He had gotten used to the sight of a masked avenger sitting before the mighty Cray computers, his eyes glinting in the glare of a trio of oversize monitors, his cape catching the light of a dozen smaller surveillance screens situated on the opposite wall.
That is, Alfred had become accustomed to
one
such figure. But now there were
two
of them, God help him.
Two young men in masks and dark, molded body armor, ready to risk life and limb for a common purpose. A common cause. Or a common insanity, depending on how one looked at it.
Batman and Robin. Sworn enemies of the Gotham criminal underworld, impelled by fate and circumstance to aid the innocent and protect those who could not protect themselves.
And their fearsome accoutrements? Their dire appearances?
They were essential to the task of fighting crime—or so his employer had explained to him time and again. Criminals were a superstitious and cowardly lot in Master Bruce’s estimate. Hence, the more imposing one’s appearance, the more effective a crime fighter one could be.
At least, that was the theory.
Of course, neither Master Bruce nor Master Dick was inclined to tend to the
laundering
of their accoutrements. Nor could they entrust them to the local dry cleaner. That part in the Great Undertaking fell to Alfred.
Not that he was complaining. He
never
complained about how they were taking care of their clothes. Only about how they were taking care of
themselves
—or failing to, as the case might be.
Still descending, Alfred cleared his throat. “Taking back the night again, are we?”
His voice echoed through the immensity of the cavern, eliciting a whisper of wings from the swarms of bats in the outlying caves. They had retreated to those recesses when Master Bruce claimed this space as his own, and retreated still farther when he enlarged it recently.
The crime fighters turned to him. Only Robin smiled in his mask, which covered less of his face than Master Bruce’s cowl.
“Hey, Al,” he said, gracing the butler with a little wave.
“Indeed,” said Alfred. Master Dick was the only one on earth who could call him that with impunity. “If I may ask, what is so interesting that it caused you to abandon my lobster thermidor?”

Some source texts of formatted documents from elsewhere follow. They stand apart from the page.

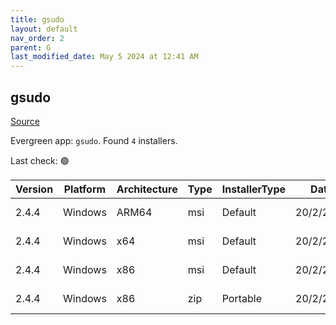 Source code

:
 ```yaml
---
title: gsudo
layout: default
nav_order: 2
parent: G
last_modified_date: May 5 2024 at 12:41 AM
---
```


## gsudo

[Source](https://gerardog.github.io/gsudo)

Evergreen app: `gsudo`. Found `4` installers.

Last check: 🟢

| Version | Platform | Architecture | Type | InstallerType | Date      | Size     | URI                                                                                                                                                                  |
| ------- | -------- | ------------ | ---- | ------------- | --------- | -------- | -------------------------------------------------------------------------------------------------------------------------------------------------------------------- |
| 2.4.4   | Windows  | ARM64        | msi  | Default       | 20/2/2024 | 2342912  | [https://github.com/gerardog/gsudo/releases/download/v2.4.4/gsudo.setup.arm64.msi](https://github.com/gerardog/gsudo/releases/download/v2.4.4/gsudo.setup.arm64.msi) |
| 2.4.4   | Windows  | x64          | msi  | Default       | 20/2/2024 | 2351104  | [https://github.com/gerardog/gsudo/releases/download/v2.4.4/gsudo.setup.x64.msi](https://github.com/gerardog/gsudo/releases/download/v2.4.4/gsudo.setup.x64.msi)     |
| 2.4.4   | Windows  | x86          | msi  | Default       | 20/2/2024 | 6643712  | [https://github.com/gerardog/gsudo/releases/download/v2.4.4/gsudo.setup.x86.msi](https://github.com/gerardog/gsudo/releases/download/v2.4.4/gsudo.setup.x86.msi)     |
| 2.4.4   | Windows  | x86          | zip  | Portable      | 20/2/2024 | 12571287 | [https://github.com/gerardog/gsudo/releases/download/v2.4.4/gsudo.portable.zip](https://github.com/gerardog/gsudo/releases/download/v2.4.4/gsudo.portable.zip)       |

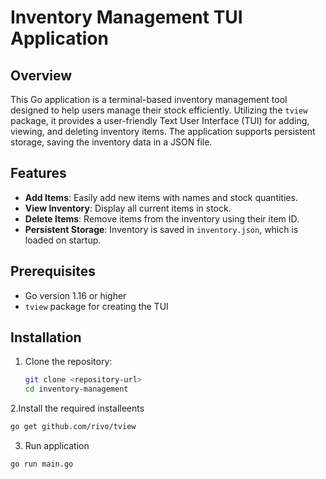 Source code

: # Inventory Management TUI Application

## Overview

This Go application is a terminal-based inventory management tool designed to help users manage their stock efficiently. Utilizing the `tview` package, it provides a user-friendly Text User Interface (TUI) for adding, viewing, and deleting inventory items. The application supports persistent storage, saving the inventory data in a JSON file.

## Features

- **Add Items**: Easily add new items with names and stock quantities.
- **View Inventory**: Display all current items in stock.
- **Delete Items**: Remove items from the inventory using their item ID.
- **Persistent Storage**: Inventory is saved in `inventory.json`, which is loaded on startup.

## Prerequisites

- Go version 1.16 or higher
- `tview` package for creating the TUI

## Installation

1. Clone the repository:
   ```bash
   git clone <repository-url>
   cd inventory-management
   ```
   
2.Install the required installeents 
```bash
go get github.com/rivo/tview
```
3. Run application
```bash
go run main.go
```
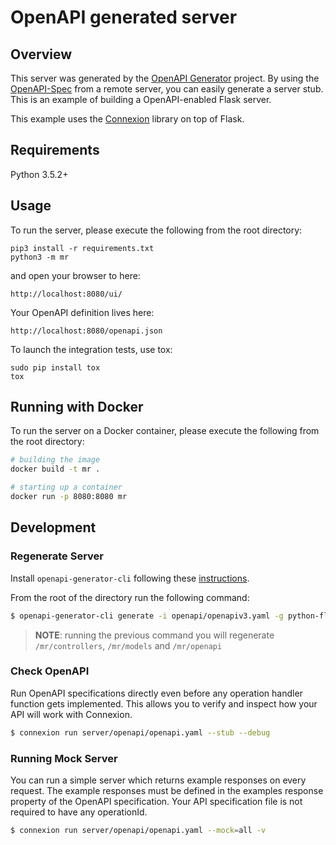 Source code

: # OpenAPI generated server

## Overview
This server was generated by the [OpenAPI Generator](https://openapi-generator.tech) project. By using the
[OpenAPI-Spec](https://openapis.org) from a remote server, you can easily generate a server stub.  This
is an example of building a OpenAPI-enabled Flask server.

This example uses the [Connexion](https://github.com/zalando/connexion) library on top of Flask.

## Requirements
Python 3.5.2+

## Usage
To run the server, please execute the following from the root directory:

```
pip3 install -r requirements.txt
python3 -m mr
```

and open your browser to here:

```
http://localhost:8080/ui/
```

Your OpenAPI definition lives here:

```
http://localhost:8080/openapi.json
```

To launch the integration tests, use tox:
```
sudo pip install tox
tox
```

## Running with Docker

To run the server on a Docker container, please execute the following from the root directory:

```bash
# building the image
docker build -t mr .

# starting up a container
docker run -p 8080:8080 mr
```

## Development


### Regenerate Server

Install `openapi-generator-cli` following these [instructions](https://github.com/OpenAPITools/openapi-generator/#launcher-script).

From the root of the directory run the following command:

```bash
$ openapi-generator-cli generate -i openapi/openapiv3.yaml -g python-flask -o . --package-name mr
```

> **NOTE**: running the previous command you will regenerate `/mr/controllers`, `/mr/models` and `/mr/openapi`

### Check OpenAPI

Run OpenAPI specifications directly even before any operation handler function gets implemented. This allows you to verify and inspect how your API will work with Connexion.

```bash
$ connexion run server/openapi/openapi.yaml --stub --debug
```

### Running Mock Server

You can run a simple server which returns example responses on every request. The example responses must be defined in the examples response property of the OpenAPI specification. Your API specification file is not required to have any operationId.

```bash
$ connexion run server/openapi/openapi.yaml --mock=all -v
```
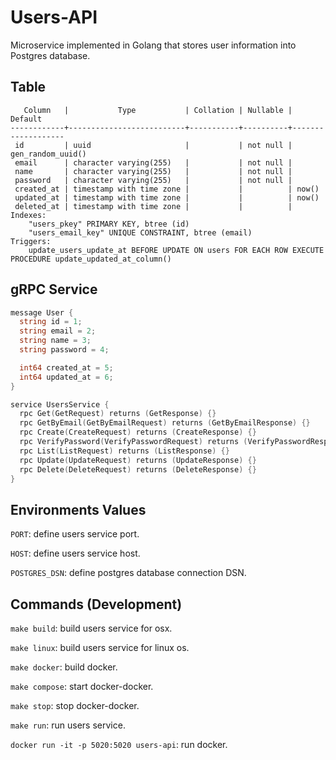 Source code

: # Users-API

Microservice implemented in Golang that stores user information into Postgres database.

## Table

```
   Column   |           Type           | Collation | Nullable |      Default
------------+--------------------------+-----------+----------+-------------------
 id         | uuid                     |           | not null | gen_random_uuid()
 email      | character varying(255)   |           | not null |
 name       | character varying(255)   |           | not null |
 password   | character varying(255)   |           | not null |
 created_at | timestamp with time zone |           |          | now()
 updated_at | timestamp with time zone |           |          | now()
 deleted_at | timestamp with time zone |           |          |
Indexes:
    "users_pkey" PRIMARY KEY, btree (id)
    "users_email_key" UNIQUE CONSTRAINT, btree (email)
Triggers:
    update_users_update_at BEFORE UPDATE ON users FOR EACH ROW EXECUTE PROCEDURE update_updated_at_column()
```

## gRPC Service

```go
message User {
  string id = 1;
  string email = 2;
  string name = 3;
  string password = 4;

  int64 created_at = 5;
  int64 updated_at = 6;
}

service UsersService {
  rpc Get(GetRequest) returns (GetResponse) {}
  rpc GetByEmail(GetByEmailRequest) returns (GetByEmailResponse) {}
  rpc Create(CreateRequest) returns (CreateResponse) {}
  rpc VerifyPassword(VerifyPasswordRequest) returns (VerifyPasswordResponse)  {}
  rpc List(ListRequest) returns (ListResponse) {}
  rpc Update(UpdateRequest) returns (UpdateResponse) {}
  rpc Delete(DeleteRequest) returns (DeleteResponse) {}
}
```

## Environments Values

`PORT`: define users service port.

`HOST`: define users service host.

`POSTGRES_DSN`: define postgres database connection DSN.

## Commands (Development)

`make build`: build users service for osx.

`make linux`: build users service for linux os.

`make docker`: build docker.

`make compose`: start docker-docker.

`make stop`: stop docker-docker.

`make run`: run users service.

`docker run -it -p 5020:5020 users-api`: run docker.
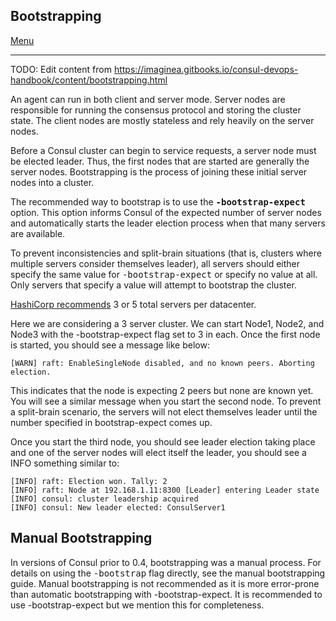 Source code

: ## Bootstrapping

<a target="_blank" href="https://github.com/hashicorp-services/consul-in-prod/">Menu</a>
<hr />

TODO: Edit content from https://imaginea.gitbooks.io/consul-devops-handbook/content/bootstrapping.html

An agent can run in both client and server mode. Server nodes are responsible for running the consensus protocol and storing the cluster state. The client nodes are mostly stateless and rely heavily on the server nodes.

Before a Consul cluster can begin to service requests, a server node must be elected leader. 
Thus, the first nodes that are started are generally the server nodes.
Bootstrapping is the process of joining these initial server nodes into a cluster.

The recommended way to bootstrap is to use the <tt><strong>-bootstrap-expect</strong></tt> option. 
This option informs Consul of the expected number of server nodes and automatically starts the leader election process when that many servers are available. 

To prevent inconsistencies and split-brain situations (that is, clusters where multiple servers consider themselves leader), 
all servers should either specify the same value for <tt>-bootstrap-expect</tt> or specify no value at all. 
Only servers that specify a value will attempt to bootstrap the cluster.

<a target="_blank" href="https://www.consul.io/docs/internals/consensus.html#deployment_table">HashiCorp recommends</a> 3 or 5 total servers per datacenter. 

Here we are considering a 3 server cluster. We can start Node1, Node2, and Node3 with the -bootstrap-expect flag set to 3 in each. 
Once the first node is started, you should see a message like below:

```
[WARN] raft: EnableSingleNode disabled, and no known peers. Aborting election.
```

This indicates that the node is expecting 2 peers but none are known yet. You will see a similar message when you start the second node. To prevent a split-brain scenario, the servers will not elect themselves leader until the number specified in bootstrap-expect comes up.

Once you start the third node, you should see leader election taking place and one of the server nodes will elect itself the leader, you should see a INFO something similar to:

```
[INFO] raft: Election won. Tally: 2
[INFO] raft: Node at 192.168.1.11:8300 [Leader] entering Leader state
[INFO] consul: cluster leadership acquired
[INFO] consul: New leader elected: ConsulServer1
```

## Manual Bootstrapping

In versions of Consul prior to 0.4, bootstrapping was a manual process. For details on using the <tt>-bootstrap</tt> flag directly, see the manual bootstrapping guide. Manual bootstrapping is not recommended as it is more error-prone than automatic bootstrapping with -bootstrap-expect. It is recommended to use -bootstrap-expect but we mention this for completeness. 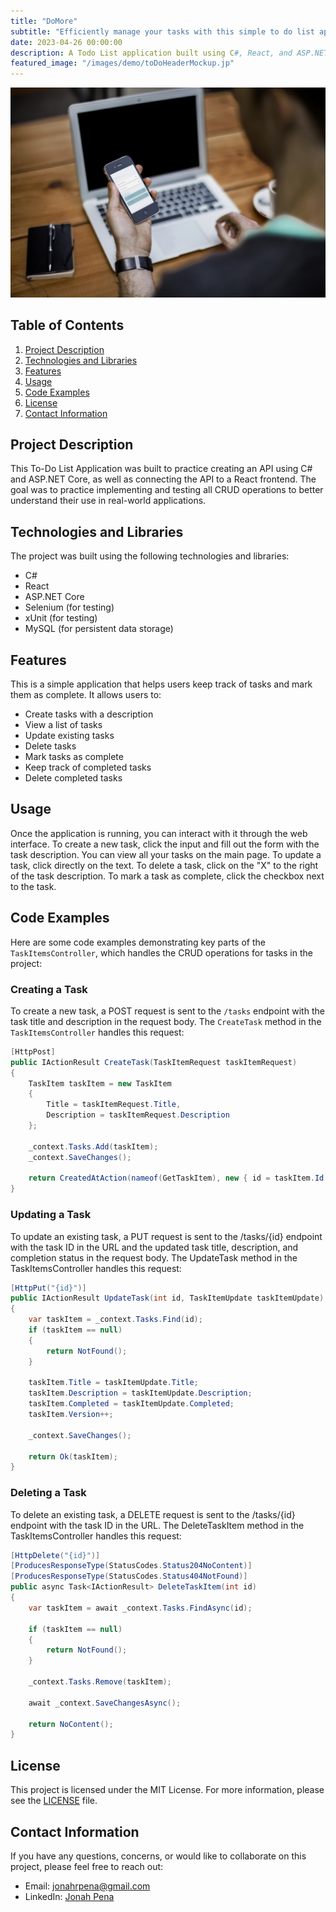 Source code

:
```yaml
---
title: "DoMore"
subtitle: "Efficiently manage your tasks with this simple to do list application"
date: 2023-04-26 00:00:00
description: A Todo List application built using C#, React, and ASP.NET Core to demonstrate the implementation and testing of CRUD operations in a web application.
featured_image: "/images/demo/toDoHeaderMockup.jp"
---
```


![](/images/demo/toDoHeaderMockup.jpg)

## Table of Contents

1. [Project Description](#project-description)
2. [Technologies and Libraries](#technologies-and-libraries)
3. [Features](#features)
4. [Usage](#usage)
5. [Code Examples](#code-examples)
6. [License](#license)
7. [Contact Information](#contact-information)

## Project Description

This To-Do List Application was built to practice creating an API using C# and ASP.NET Core, as well as connecting the API to a React frontend. The goal was to practice implementing and testing all CRUD operations to better understand their use in real-world applications.

## Technologies and Libraries

The project was built using the following technologies and libraries:

- C#
- React
- ASP.NET Core
- Selenium (for testing)
- xUnit (for testing)
- MySQL (for persistent data storage)

## Features

This is a simple application that helps users keep track of tasks and mark them as complete. It allows users to:

- Create tasks with a description
- View a list of tasks
- Update existing tasks
- Delete tasks
- Mark tasks as complete
- Keep track of completed tasks
- Delete completed tasks

## Usage

Once the application is running, you can interact with it through the web interface. To create a new task, click the input and fill out the form with the task description. You can view all your tasks on the main page. To update a task, click directly on the text. To delete a task, click on the "X" to the right of the task description. To mark a task as complete, click the checkbox next to the task.

## Code Examples

Here are some code examples demonstrating key parts of the `TaskItemsController`, which handles the CRUD operations for tasks in the project:

### Creating a Task

To create a new task, a POST request is sent to the `/tasks` endpoint with the task title and description in the request body. The `CreateTask` method in the `TaskItemsController` handles this request:

```csharp
[HttpPost]
public IActionResult CreateTask(TaskItemRequest taskItemRequest)
{
    TaskItem taskItem = new TaskItem
    {
        Title = taskItemRequest.Title,
        Description = taskItemRequest.Description
    };

    _context.Tasks.Add(taskItem);
    _context.SaveChanges();

    return CreatedAtAction(nameof(GetTaskItem), new { id = taskItem.Id }, taskItem);
}
```

### Updating a Task

To update an existing task, a PUT request is sent to the /tasks/{id} endpoint with the task ID in the URL and the updated task title, description, and completion status in the request body. The UpdateTask method in the TaskItemsController handles this request:

```csharp
[HttpPut("{id}")]
public IActionResult UpdateTask(int id, TaskItemUpdate taskItemUpdate)
{
    var taskItem = _context.Tasks.Find(id);
    if (taskItem == null)
    {
        return NotFound();
    }

    taskItem.Title = taskItemUpdate.Title;
    taskItem.Description = taskItemUpdate.Description;
    taskItem.Completed = taskItemUpdate.Completed;
    taskItem.Version++;

    _context.SaveChanges();

    return Ok(taskItem);
}
```

### Deleting a Task

To delete an existing task, a DELETE request is sent to the /tasks/{id} endpoint with the task ID in the URL. The DeleteTaskItem method in the TaskItemsController handles this request:

```csharp
[HttpDelete("{id}")]
[ProducesResponseType(StatusCodes.Status204NoContent)]
[ProducesResponseType(StatusCodes.Status404NotFound)]
public async Task<IActionResult> DeleteTaskItem(int id)
{
    var taskItem = await _context.Tasks.FindAsync(id);

    if (taskItem == null)
    {
        return NotFound();
    }

    _context.Tasks.Remove(taskItem);

    await _context.SaveChangesAsync();

    return NoContent();
}
```

## License

This project is licensed under the MIT License. For more information, please see the [LICENSE](LICENSE) file.

## Contact Information

If you have any questions, concerns, or would like to collaborate on this project, please feel free to reach out:

- Email: jonahrpena@gmail.com
- LinkedIn: [Jonah Pena](https://www.linkedin.com/in/jonahpena/)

“Ten police cruisers,” Batman said without looking up. “Frozen solid on the Gotham Expressway.”
His protégé peered at the central monitor, reading the information scrolling by in a corner of it. “A giant drilling truck burrowing under the city,” he added.
Robin was making an effort to affect the Batman’s clipped, efficient rhythms. He was still falling short.
“Mr. Freeze,” Batman concluded.
Robin nodded. “The Batcomputer tracks him heading for the Gotham Museum. What’s there?”
Batman thought for a moment, the muscles rippling in his jaw. “The new antiquities exhibit. Including the Second Sun of the Sudan, on loan from the British Museum in London.”
Robin laughed triumphantly. “Of course. He’s going to steal that giant white diamond.”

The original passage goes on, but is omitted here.